I see. The bug report of mine asks to remove that opCast() then :-)


> extern(C) void foo(char* str);
> foo(cast(char*)"hello");

cast(char*) is D code, it's not a legacy C idiom, so you are writing it now in the D programs. Five years from now do you prefer D programmers to write:

extern(C) void puts(const char* str);
void main() {
    puts(cast(char*)"hello");
}

Or:

extern(C) void puts(const char* str);
void main() {
    puts("hello".ptr);
}

?
Casts are unsafe and using the ptr is even shorter to write. I don't seen the need of that opCast.


> -1. I don't really see any point in disallowing it. It is an explicit 
> cast, not some kind of bug prone implicit behaviour.
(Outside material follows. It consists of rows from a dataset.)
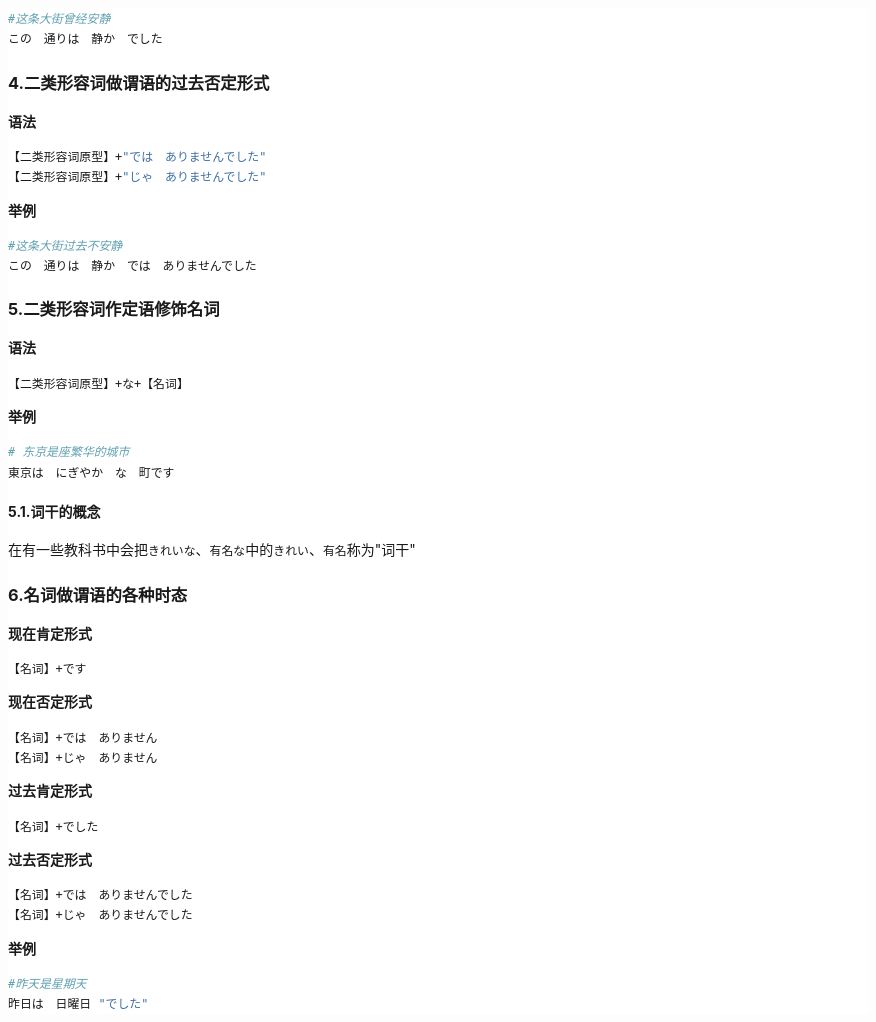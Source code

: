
 ```sh
#这条大街曾经安静
この　通りは　静か　でした
```

### 4.二类形容词做谓语的过去否定形式

**语法**

```sh
【二类形容词原型】+"では　ありませんでした"
【二类形容词原型】+"じゃ　ありませんでした"
```

**举例**

```sh
#这条大街过去不安静
この　通りは　静か　では　ありませんでした
```

### 5.二类形容词作定语修饰名词

**语法**

```sh
【二类形容词原型】+な+【名词】
```

**举例**

```sh
# 东京是座繁华的城市
東京は　にぎやか　な　町です
```

#### 5.1.词干的概念

在有一些教科书中会把`きれいな`、`有名な`中的`きれい`、`有名`称为"词干"

### 6.名词做谓语的各种时态

**现在肯定形式**

```sh
【名词】+です
```

**现在否定形式**

```sh
【名词】+では　ありません
【名词】+じゃ　ありません
```

**过去肯定形式**

```sh
【名词】+でした
```

**过去否定形式**

```sh
【名词】+では　ありませんでした
【名词】+じゃ　ありませんでした
```

**举例**

```sh
#昨天是星期天
昨日は　日曜日 "でした"
```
In D there is only one syntax to perform a const cast or reinterpret cast, so D casts are sometimes dangerous: you change something but you forgot to update one cast, the compiler gives you zero warnings because casts are usually silently accepted, and your code breaks. This has happened to me more than one time in D coding. It's much better to minimize their number in the D code (and it's often better to write them in a smart way, with a type taken from what you are working on, like cast(typeof(x)), instead of specifying an explicit type like cast(int)).

Sometimes I am not happy even using Unqual!(), I'd like something that performs a more focused job, like a Deconst!() that only removes all the const/immutable from a type, and nothing else.